Readers who have followed the 1619 Project from its inception in 2019 as a New York Times Magazine special edition through its metamorphoses into a classroom curriculum in 2020, a book released in November 2021, an ongoing campus and library-lecture tourby 1619 Project impresario Nikole Hannah-Jones, and now a slickly photographed miniseries on Hulu narrated by Hannah-Jones, should by now not be surprised at four things.

First, while the project contains some useful perspective on the history of slavery, segregation, and racism in America, it is wrapped in a highly tendentious ideological framework that ranges from rank Democratic partisanship to Marxist economic and political theory. Second, it gets important facts glaringly wrong. Third, it advances arguments without the slightest shame or self-reflection after being called out publicly on getting the supporting facts for those arguments glaringly wrong in the past.
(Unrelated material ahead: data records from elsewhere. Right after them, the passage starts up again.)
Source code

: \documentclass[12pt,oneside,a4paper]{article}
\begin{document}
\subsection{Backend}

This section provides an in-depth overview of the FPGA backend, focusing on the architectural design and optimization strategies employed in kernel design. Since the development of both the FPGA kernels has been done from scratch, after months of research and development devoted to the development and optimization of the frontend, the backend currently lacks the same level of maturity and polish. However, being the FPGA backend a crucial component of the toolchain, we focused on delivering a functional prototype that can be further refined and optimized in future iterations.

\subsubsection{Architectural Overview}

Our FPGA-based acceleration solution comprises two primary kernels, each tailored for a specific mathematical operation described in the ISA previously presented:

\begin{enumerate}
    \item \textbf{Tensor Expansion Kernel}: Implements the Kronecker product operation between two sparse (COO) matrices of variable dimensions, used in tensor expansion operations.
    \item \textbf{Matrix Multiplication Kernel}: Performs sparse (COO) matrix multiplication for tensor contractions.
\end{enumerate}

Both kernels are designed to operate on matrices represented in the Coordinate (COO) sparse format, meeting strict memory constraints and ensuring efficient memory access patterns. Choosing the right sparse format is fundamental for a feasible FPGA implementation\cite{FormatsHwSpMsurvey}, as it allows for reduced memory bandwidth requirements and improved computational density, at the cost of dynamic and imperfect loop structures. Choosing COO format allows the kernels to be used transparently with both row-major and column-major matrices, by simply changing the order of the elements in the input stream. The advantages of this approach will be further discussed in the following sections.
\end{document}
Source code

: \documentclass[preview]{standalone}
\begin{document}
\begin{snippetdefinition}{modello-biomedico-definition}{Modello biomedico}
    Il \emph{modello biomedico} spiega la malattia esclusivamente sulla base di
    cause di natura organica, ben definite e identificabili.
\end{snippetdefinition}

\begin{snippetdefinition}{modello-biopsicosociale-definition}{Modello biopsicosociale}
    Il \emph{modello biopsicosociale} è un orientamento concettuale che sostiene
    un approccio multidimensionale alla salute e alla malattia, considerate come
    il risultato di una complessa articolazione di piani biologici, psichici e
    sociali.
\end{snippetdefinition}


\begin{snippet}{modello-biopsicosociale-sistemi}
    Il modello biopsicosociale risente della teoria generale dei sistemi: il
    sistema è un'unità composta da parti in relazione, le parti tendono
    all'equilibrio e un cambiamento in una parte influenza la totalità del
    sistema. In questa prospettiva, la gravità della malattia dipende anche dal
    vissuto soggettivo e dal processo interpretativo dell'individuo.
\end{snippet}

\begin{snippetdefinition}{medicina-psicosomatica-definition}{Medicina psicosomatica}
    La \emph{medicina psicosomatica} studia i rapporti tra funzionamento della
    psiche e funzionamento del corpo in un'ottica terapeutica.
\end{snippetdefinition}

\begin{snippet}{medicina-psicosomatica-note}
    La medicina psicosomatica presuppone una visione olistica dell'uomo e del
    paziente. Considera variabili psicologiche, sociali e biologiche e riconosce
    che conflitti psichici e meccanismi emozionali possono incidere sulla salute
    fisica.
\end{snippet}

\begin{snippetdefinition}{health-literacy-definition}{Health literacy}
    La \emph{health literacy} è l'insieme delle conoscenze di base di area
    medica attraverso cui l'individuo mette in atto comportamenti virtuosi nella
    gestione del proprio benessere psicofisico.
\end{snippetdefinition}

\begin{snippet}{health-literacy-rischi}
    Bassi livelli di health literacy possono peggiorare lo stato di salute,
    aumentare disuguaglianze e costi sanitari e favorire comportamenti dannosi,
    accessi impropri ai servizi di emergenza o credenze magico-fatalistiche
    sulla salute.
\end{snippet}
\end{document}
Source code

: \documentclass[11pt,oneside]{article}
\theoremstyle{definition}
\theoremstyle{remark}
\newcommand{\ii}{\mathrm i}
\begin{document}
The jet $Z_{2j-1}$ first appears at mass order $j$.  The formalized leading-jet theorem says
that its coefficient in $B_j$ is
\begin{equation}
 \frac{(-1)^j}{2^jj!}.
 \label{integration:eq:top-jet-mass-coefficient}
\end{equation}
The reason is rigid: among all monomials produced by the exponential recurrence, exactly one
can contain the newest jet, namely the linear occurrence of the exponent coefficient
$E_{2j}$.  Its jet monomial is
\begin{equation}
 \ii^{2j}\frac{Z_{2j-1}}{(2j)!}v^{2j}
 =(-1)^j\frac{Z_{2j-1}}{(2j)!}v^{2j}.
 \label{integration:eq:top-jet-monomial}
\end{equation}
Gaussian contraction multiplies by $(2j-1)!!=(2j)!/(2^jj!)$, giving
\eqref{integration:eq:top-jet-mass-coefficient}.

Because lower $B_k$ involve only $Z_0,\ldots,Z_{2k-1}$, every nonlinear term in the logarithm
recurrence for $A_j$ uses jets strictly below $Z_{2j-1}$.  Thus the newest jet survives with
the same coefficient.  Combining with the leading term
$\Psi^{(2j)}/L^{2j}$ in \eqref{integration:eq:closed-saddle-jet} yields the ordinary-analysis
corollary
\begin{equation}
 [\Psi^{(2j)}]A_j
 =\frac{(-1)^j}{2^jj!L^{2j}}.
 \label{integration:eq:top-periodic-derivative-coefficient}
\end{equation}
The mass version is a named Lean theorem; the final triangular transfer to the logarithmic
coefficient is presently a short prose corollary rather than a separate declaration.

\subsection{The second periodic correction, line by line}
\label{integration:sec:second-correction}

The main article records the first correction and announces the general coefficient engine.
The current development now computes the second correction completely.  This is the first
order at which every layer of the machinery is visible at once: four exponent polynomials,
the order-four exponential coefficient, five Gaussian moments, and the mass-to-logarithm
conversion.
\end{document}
And fourth, it remains a lucrative brand entirely without regard to whether it gets its facts straight or peddles partisan or ideological agitprop. That’s why Hannah-Jones has been showered with the highest awards the American intelligentsia can bestow, including a Pulitzer Prize, a MacArthur “genius grant,” an endowed chair in “Race and Journalism” at Howard University, and an entire Center for Journalism and Democracy at said school, which will fund her in producing a next generation of imitators of her approach to historical truth. These accolades are based entirely on the 1619 Project. Hannah-Jones, who was scarcely known before the publication of the project, has done little else since.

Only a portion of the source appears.